Famous quotes

"depression is a luxury you can't afford", the exwife. "it looked just like Pipeline", every grom looking at a hollow little beach break left at their beach.

Enrique…who was running the Brazo camp on Asu told me the new Bawa breaks ‘just like chopes’…but it’s a right man?

here is a famous quote some will recognise some wont

none the less a quote  that a lot failed to keep?

 

Every day I
go out into the shaping room, turn on the sidelights, put a blank on
the racks, and draw out a planshape. I listen to and talk with surfers
about design and construction every single day. I hear about every soft
spot, every buckled board, and every sticky turn. At the end of each
evening, I blow the dust off, turn off the lights, and leave behind in
the darkened shaping bay another new surfboard.

 

1. Do not argue with an idiot. He will drag you down to his level and beat you with experience.
 
2. Going to church doesn't make you a Christian any more than standing in a garage makes you a car.
 
3. The last thing I want to do is hurt you. But it's still on the list.
 
4. If I agreed with you we'd both be wrong.
 
5. We never really grow up, we only learn how to act in public.
 
6. War does not determine who is right - only who is left.
 
7. Knowledge is knowing a tomato is a fruit; Wisdom is not putting it in a fruit salad.
 
8. Evening news is where they begin with 'Good evening', and then proceed to tell you why it isn't.
 
9. A bus station is where a bus stops.
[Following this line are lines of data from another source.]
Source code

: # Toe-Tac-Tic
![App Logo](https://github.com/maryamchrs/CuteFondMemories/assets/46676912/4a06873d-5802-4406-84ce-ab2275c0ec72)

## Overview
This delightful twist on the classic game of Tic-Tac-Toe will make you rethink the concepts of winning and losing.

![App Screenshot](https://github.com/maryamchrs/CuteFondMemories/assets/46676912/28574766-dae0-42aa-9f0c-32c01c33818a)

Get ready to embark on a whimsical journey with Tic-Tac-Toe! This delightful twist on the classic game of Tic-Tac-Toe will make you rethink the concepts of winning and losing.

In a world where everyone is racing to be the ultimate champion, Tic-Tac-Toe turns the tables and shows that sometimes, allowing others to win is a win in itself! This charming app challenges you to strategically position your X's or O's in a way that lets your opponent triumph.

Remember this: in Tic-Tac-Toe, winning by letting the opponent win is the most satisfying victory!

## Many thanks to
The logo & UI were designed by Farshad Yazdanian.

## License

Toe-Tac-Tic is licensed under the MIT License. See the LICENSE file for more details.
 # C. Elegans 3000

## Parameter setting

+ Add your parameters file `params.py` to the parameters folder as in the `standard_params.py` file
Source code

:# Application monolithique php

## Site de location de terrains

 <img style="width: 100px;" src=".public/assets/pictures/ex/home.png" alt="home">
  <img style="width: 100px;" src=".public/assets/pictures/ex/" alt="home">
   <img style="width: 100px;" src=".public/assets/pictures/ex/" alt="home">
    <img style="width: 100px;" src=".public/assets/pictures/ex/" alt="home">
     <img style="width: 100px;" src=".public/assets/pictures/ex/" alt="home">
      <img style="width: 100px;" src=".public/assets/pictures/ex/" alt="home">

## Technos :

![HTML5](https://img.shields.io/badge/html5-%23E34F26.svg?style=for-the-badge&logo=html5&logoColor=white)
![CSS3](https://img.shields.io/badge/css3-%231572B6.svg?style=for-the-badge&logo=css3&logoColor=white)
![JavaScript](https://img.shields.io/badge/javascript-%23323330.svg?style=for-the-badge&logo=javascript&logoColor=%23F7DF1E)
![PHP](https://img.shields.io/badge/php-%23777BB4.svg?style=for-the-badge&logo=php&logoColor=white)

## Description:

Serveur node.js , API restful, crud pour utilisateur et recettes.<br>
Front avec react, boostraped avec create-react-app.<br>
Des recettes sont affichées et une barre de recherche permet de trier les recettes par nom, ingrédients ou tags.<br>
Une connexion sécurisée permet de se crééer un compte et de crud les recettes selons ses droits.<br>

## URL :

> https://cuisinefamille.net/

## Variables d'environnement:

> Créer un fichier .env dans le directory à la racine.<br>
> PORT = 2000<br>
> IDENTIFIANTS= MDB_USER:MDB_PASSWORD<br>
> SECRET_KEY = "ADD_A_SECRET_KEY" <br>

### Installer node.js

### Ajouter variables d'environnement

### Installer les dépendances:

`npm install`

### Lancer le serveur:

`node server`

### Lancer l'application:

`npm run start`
A train station is where a train stops.  On my desk, I have a work station.
 
10. How is it one careless match can start a forest fire, but it takes a whole box to start a campfire?
 
11. Dolphins are so smart that within a few weeks of captivity, they can train people to stand on the very edge of the pool and throw them fish.
 
12. I thought I wanted a career, turns out I just wanted pay checks.
 
13. Whenever I fill out an application, in the part that says "In an emergency, notify:" I put "Doctor".
 
14. I didn't say it was your fault, I said I was blaming you.
 
15. Behind every successful man is his woman. Behind the fall of a successful man is usually another woman.
 
16. You do not need a parachute to skydive. You only need a parachute to skydive twice.
 
17. The voices in my head may not be real, but they have some good ideas!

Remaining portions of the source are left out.